純・木造駅舎の記憶と記録とノスタルジー 消えゆく鉄道遺産『木造駅舎の旅』
#鉄道 #サブカルチャー
草深く生い茂る山奥、単線の鉄道が田んぼの中を走る。1時間に1本しか電車が通らないような線路の横に、無人の木造駅舎がひっそりとたたずんでいる。明治5年に新橋~横浜間に鉄道が開通してから137年、当時6駅だった日本の駅も、現在は9,700駅を超えている。その大部分が改装されて、開業時の姿を留めているものも少なくなっている。
この本『木造駅舎の旅』は、全国から板壁が無塗装の駅舎88駅を選び、撮影した写真集だ。ほとんどが地方の無人駅で、中には風雨に晒され傷んだものも見受けられるが、それがかえって程よい風合いを醸し出している。それぞれ歴史と風格があり、行ったこともないのに懐かしい気分に誘われる。
北は北海道稚内付近の宗谷本線、雄信内(おのっぷない)駅から、南は九州薩摩・肥薩線、築後100年を超える嘉例川(かれいがわ)駅と、実に幅広い。北海道の駅は、扉が風雪に耐えられるように頑丈に造られていて、決まってその上に庇がついている。南の駅は風通しよく、ヤシの木なんか植わっていたりと、地方ごとに特色があって面白い。他にも、寅さんが立ち寄った岡山の美作滝尾駅や、松本清張『砂の器』に登場する秋田の羽後亀田駅など、まつわるエピソードは数知れず。鳥取・若桜線の隼駅は、スズキの大型2輪車「隼」オーナーの聖地となっているのだという。
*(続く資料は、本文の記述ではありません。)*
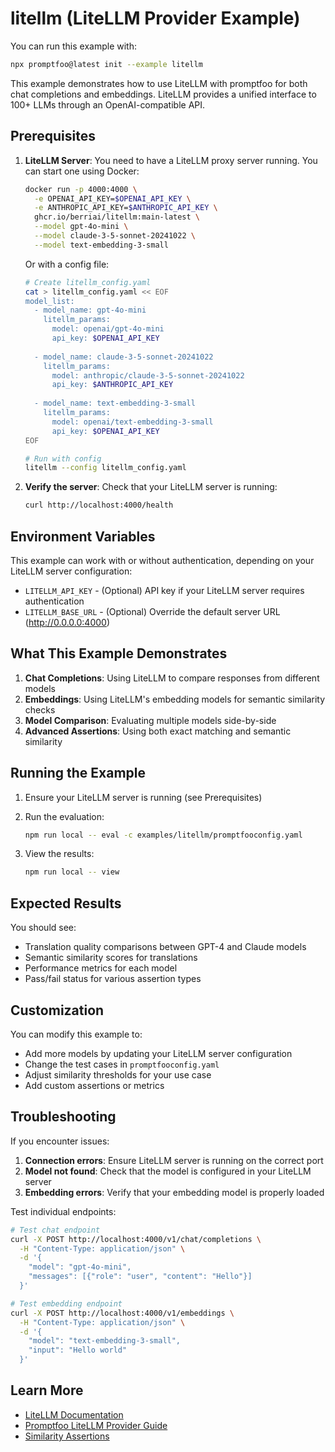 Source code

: # litellm (LiteLLM Provider Example)

You can run this example with:

```bash
npx promptfoo@latest init --example litellm
```

This example demonstrates how to use LiteLLM with promptfoo for both chat completions and embeddings. LiteLLM provides a unified interface to 100+ LLMs through an OpenAI-compatible API.

## Prerequisites

1. **LiteLLM Server**: You need to have a LiteLLM proxy server running. You can start one using Docker:

   ```bash
   docker run -p 4000:4000 \
     -e OPENAI_API_KEY=$OPENAI_API_KEY \
     -e ANTHROPIC_API_KEY=$ANTHROPIC_API_KEY \
     ghcr.io/berriai/litellm:main-latest \
     --model gpt-4o-mini \
     --model claude-3-5-sonnet-20241022 \
     --model text-embedding-3-small
   ```

   Or with a config file:

   ```bash
   # Create litellm_config.yaml
   cat > litellm_config.yaml << EOF
   model_list:
     - model_name: gpt-4o-mini
       litellm_params:
         model: openai/gpt-4o-mini
         api_key: $OPENAI_API_KEY
     
     - model_name: claude-3-5-sonnet-20241022
       litellm_params:
         model: anthropic/claude-3-5-sonnet-20241022
         api_key: $ANTHROPIC_API_KEY
     
     - model_name: text-embedding-3-small
       litellm_params:
         model: openai/text-embedding-3-small
         api_key: $OPENAI_API_KEY
   EOF

   # Run with config
   litellm --config litellm_config.yaml
   ```

2. **Verify the server**: Check that your LiteLLM server is running:

   ```bash
   curl http://localhost:4000/health
   ```

## Environment Variables

This example can work with or without authentication, depending on your LiteLLM server configuration:

- `LITELLM_API_KEY` - (Optional) API key if your LiteLLM server requires authentication
- `LITELLM_BASE_URL` - (Optional) Override the default server URL (http://0.0.0.0:4000)

## What This Example Demonstrates

1. **Chat Completions**: Using LiteLLM to compare responses from different models
2. **Embeddings**: Using LiteLLM's embedding models for semantic similarity checks
3. **Model Comparison**: Evaluating multiple models side-by-side
4. **Advanced Assertions**: Using both exact matching and semantic similarity

## Running the Example

1. Ensure your LiteLLM server is running (see Prerequisites)

2. Run the evaluation:

   ```bash
   npm run local -- eval -c examples/litellm/promptfooconfig.yaml
   ```

3. View the results:

   ```bash
   npm run local -- view
   ```

## Expected Results

You should see:
- Translation quality comparisons between GPT-4 and Claude models
- Semantic similarity scores for translations
- Performance metrics for each model
- Pass/fail status for various assertion types

## Customization

You can modify this example to:
- Add more models by updating your LiteLLM server configuration
- Change the test cases in `promptfooconfig.yaml`
- Adjust similarity thresholds for your use case
- Add custom assertions or metrics

## Troubleshooting

If you encounter issues:

1. **Connection errors**: Ensure LiteLLM server is running on the correct port
2. **Model not found**: Check that the model is configured in your LiteLLM server
3. **Embedding errors**: Verify that your embedding model is properly loaded

Test individual endpoints:

```bash
# Test chat endpoint
curl -X POST http://localhost:4000/v1/chat/completions \
  -H "Content-Type: application/json" \
  -d '{
    "model": "gpt-4o-mini",
    "messages": [{"role": "user", "content": "Hello"}]
  }'

# Test embedding endpoint
curl -X POST http://localhost:4000/v1/embeddings \
  -H "Content-Type: application/json" \
  -d '{
    "model": "text-embedding-3-small",
    "input": "Hello world"
  }'
```

## Learn More

- [LiteLLM Documentation](https://docs.litellm.ai/)
- [Promptfoo LiteLLM Provider Guide](https://www.promptfoo.dev/docs/providers/litellm)
- [Similarity Assertions](https://www.promptfoo.dev/docs/configuration/expected-outputs/similar)  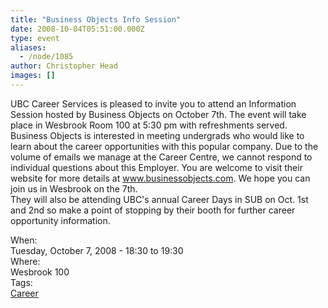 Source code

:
 ```yaml
---
title: "Business Objects Info Session"
date: 2008-10-04T05:51:00.000Z
type: event
aliases:
  - /node/1085
author: Christopher Head
images: []
---
```


<div class="field field-name-body field-type-text-with-summary field-label-hidden"><div class="field-items"><div class="field-item even"><p>UBC Career Services is pleased to invite you to attend an Information Session hosted by Business Objects on October 7th. The event will take place in Wesbrook Room 100 at 5:30 pm with refreshments served. Business Objects is interested in meeting undergrads who would like to learn about the career opportunities with this popular company. Due to the volume of emails we manage at the Career Centre, we cannot respond to individual questions about this Employer. You are welcome to visit their website for more details at <a href="http://www.businessobjects.com">www.businessobjects.com</a>. We hope you can join us in Wesbrook on the 7th.<br>
They will also be attending UBC&apos;s annual Career Days in SUB on Oct. 1st and 2nd so make a point of stopping by their booth for further career opportunity information.</p>
</div></div></div><div class="field field-name-field-dates field-type-datetime field-label-above"><div class="field-label">When:&#xA0;</div><div class="field-items"><div class="field-item even"><span class="date-display-single">Tuesday, October 7, 2008 - <span class="date-display-range"><span class="date-display-start">18:30</span> to <span class="date-display-end">19:30</span></span></span></div></div></div><div class="field field-name-field-location field-type-text field-label-above"><div class="field-label">Where:&#xA0;</div><div class="field-items"><div class="field-item even">Wesbrook 100</div></div></div>    <footer>
    <div class="field field-name-field-tags field-type-taxonomy-term-reference field-label-above"><div class="field-label">Tags:&#xA0;</div><div class="field-items"><div class="field-item even"><a href="/career">Career</a></div></div></div>      </footer> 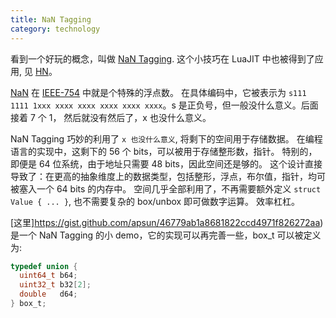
 ```yaml
---
title: NaN Tagging
category: technology
---
```


看到一个好玩的概念，叫做 [NaN Tagging](https://github.com/wren-lang/wren/blob/93dac9132773c5bc0bbe92df5ccbff14da9d25a6/src/vm/wren_value.h#L486-L541).
这个小技巧在 LuaJIT 中也被得到了应用, 见 [HN](https://news.ycombinator.com/item?id=11327166)。

[NaN](https://en.wikipedia.org/wiki/NaN) 在 [IEEE-754](https://en.wikipedia.org/wiki/IEEE_754) 中就是个特殊的浮点数。
在具体编码中，它被表示为 `s111 1111 1xxx xxxx xxxx xxxx xxxx xxxx`。s 是正负号，但一般没什么意义。后面接着 7 个 1， 然后就没有然后了，x 也没什么意义。

NaN Tagging 巧妙的利用了 `x 也没什么意义`, 将剩下的空间用于存储数据。
在编程语言的实现中，这剩下的 56 个 bits，可以被用于存储整形数，指针。
特别的，即便是 64 位系统，由于地址只需要 48 bits，因此空间还是够的。
这个设计直接导致了：在更高的抽象维度上的数据类型，包括整形，浮点，布尔值，指针，均可被塞入一个 64 bits 的内存中。
空间几乎全部利用了，不再需要额外定义 `struct Value { ... }`, 也不需要复杂的 box/unbox 即可做数字运算。
效率杠杠。

[这里]https://gist.github.com/apsun/46779ab1a8681822ccd4971f826272aa) 是一个 NaN Tagging 的小 demo，它的实现可以再完善一些，box_t 可以被定义为:

```c
typedef union {
  uint64_t b64;
  uint32_t b32[2];
  double   d64;
} box_t;
```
しかしやはり、木造の無人駅に付きまとう問題は少なくない。廃線、採算、老朽化……、戦前から半世紀以上頑張ってきた木造駅舎もいつかは建て替えられ、消え行く運命にある。この純・木造の88駅も、ひとつ、またひとつと減っていくだろう。この本は、そんな木造駅舎の記憶とも記録ともいえる本だ。『木造駅舎の旅』を小脇に抱え、都会から遠く離れたところに屹立する木造駅舎の最後の雄姿に会いに行こう。
(文=平野遼)
●米屋浩二(よねや・こうじ)
1968年山形県生まれ。東京工芸大学写真学科卒業。鉄道と人の結びつきをテーマに撮影を続ける。アジア8ヶ国の鉄道を撮影した『Asian Train Love』で2003年富士フォトサロン新人賞を受賞。近著に『ニッポン鉄道遺産』など。日本写真家協会(JPS)会員。